TASK REQUIREMENTS
Among the records that follow, how many lines contain the word "Resets"? Give the number and no other words.

┄┄┄┄┄┄┄┄┄┄

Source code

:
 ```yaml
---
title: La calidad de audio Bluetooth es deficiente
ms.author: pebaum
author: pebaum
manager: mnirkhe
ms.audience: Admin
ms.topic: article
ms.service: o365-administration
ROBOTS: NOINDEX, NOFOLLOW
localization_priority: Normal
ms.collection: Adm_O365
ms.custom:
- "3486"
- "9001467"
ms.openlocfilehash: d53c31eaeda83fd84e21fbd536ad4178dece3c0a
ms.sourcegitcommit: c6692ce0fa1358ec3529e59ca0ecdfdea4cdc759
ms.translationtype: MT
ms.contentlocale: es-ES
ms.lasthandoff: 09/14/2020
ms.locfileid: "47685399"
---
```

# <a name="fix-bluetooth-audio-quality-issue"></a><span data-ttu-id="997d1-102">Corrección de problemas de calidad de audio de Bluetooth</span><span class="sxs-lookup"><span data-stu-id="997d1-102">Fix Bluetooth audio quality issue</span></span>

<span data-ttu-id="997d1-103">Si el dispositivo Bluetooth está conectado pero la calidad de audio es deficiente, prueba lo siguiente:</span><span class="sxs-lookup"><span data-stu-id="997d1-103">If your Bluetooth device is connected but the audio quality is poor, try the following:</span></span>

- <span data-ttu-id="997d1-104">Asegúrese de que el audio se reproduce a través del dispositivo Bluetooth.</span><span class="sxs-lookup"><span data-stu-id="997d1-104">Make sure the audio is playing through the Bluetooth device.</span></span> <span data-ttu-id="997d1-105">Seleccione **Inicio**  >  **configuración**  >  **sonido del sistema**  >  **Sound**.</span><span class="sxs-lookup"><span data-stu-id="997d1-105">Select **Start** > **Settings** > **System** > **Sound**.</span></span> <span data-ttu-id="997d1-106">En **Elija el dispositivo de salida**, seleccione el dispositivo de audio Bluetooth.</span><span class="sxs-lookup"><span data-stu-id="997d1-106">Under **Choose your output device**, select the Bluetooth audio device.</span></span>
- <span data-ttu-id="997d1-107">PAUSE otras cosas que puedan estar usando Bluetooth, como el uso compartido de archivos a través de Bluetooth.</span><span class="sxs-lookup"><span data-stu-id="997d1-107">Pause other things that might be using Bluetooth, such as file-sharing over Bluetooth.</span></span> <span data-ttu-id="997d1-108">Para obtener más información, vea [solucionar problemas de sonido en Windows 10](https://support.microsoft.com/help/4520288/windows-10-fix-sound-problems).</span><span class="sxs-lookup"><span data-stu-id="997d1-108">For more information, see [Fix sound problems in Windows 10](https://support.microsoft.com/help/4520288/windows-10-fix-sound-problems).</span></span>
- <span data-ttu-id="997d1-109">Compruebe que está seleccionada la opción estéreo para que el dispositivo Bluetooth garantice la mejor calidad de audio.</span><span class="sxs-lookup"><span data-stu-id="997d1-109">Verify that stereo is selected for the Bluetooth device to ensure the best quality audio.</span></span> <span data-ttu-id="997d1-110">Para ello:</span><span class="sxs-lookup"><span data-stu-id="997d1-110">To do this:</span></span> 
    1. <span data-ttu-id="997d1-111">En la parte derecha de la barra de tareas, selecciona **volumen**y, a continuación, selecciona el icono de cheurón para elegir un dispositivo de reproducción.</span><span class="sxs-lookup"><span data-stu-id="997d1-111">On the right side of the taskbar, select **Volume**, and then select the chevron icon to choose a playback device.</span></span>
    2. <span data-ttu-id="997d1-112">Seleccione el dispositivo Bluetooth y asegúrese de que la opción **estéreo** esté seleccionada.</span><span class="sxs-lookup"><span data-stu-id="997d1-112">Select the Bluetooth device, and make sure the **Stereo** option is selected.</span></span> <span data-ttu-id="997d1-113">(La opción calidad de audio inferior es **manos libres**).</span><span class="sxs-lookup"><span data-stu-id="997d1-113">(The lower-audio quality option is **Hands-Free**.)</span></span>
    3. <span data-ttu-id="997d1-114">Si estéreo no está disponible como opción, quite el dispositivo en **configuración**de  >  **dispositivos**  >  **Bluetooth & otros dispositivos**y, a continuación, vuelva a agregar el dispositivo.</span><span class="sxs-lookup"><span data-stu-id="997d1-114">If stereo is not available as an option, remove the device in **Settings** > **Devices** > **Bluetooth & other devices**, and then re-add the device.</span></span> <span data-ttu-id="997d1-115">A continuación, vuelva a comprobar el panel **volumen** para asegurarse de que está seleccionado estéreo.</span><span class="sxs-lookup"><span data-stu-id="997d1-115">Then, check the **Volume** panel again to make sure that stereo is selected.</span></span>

┄┄┄┄┄┄┄┄┄┄

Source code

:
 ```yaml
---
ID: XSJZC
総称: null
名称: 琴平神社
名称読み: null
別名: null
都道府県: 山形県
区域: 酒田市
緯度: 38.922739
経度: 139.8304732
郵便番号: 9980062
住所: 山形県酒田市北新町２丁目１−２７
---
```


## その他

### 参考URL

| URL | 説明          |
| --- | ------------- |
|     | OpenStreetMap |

┄┄┄┄┄┄┄┄┄┄

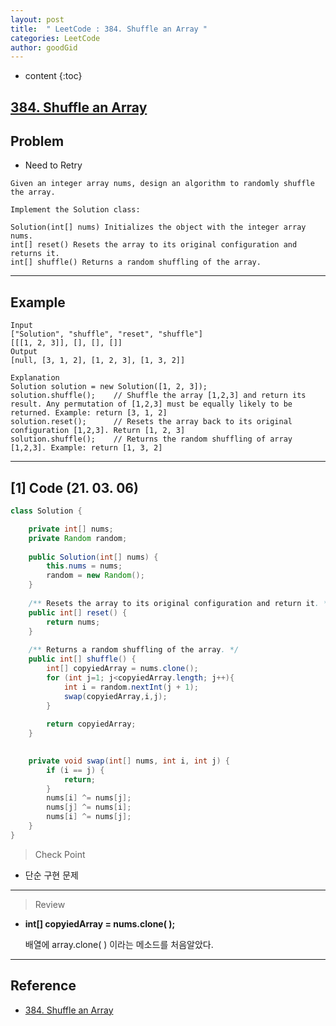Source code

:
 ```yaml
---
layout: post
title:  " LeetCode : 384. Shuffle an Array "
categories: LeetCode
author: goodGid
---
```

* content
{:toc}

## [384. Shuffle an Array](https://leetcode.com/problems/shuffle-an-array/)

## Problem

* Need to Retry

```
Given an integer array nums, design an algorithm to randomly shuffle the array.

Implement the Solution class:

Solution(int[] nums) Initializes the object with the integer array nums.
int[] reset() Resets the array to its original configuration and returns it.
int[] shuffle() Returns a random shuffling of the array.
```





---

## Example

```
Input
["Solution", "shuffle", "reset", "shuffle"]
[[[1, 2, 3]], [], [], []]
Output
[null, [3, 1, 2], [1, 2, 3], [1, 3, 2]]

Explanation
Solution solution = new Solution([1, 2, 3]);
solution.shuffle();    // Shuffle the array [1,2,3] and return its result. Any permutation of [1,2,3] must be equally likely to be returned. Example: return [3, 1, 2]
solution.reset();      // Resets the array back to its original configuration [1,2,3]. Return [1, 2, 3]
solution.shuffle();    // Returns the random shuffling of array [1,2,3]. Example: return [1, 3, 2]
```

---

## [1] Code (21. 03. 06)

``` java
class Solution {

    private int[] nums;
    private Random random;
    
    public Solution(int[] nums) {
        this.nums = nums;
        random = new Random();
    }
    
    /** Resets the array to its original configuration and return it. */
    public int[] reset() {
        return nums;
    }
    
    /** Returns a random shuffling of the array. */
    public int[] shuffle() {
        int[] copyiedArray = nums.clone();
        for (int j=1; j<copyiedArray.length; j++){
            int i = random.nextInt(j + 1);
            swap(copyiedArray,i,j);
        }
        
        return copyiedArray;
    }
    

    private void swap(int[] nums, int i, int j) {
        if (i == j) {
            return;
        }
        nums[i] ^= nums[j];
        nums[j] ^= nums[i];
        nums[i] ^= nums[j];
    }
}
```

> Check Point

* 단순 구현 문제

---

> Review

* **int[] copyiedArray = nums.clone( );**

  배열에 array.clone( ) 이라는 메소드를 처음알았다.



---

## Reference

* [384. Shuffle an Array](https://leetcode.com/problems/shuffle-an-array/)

┄┄┄┄┄┄┄┄┄┄

EXPECTED OUTPUT
3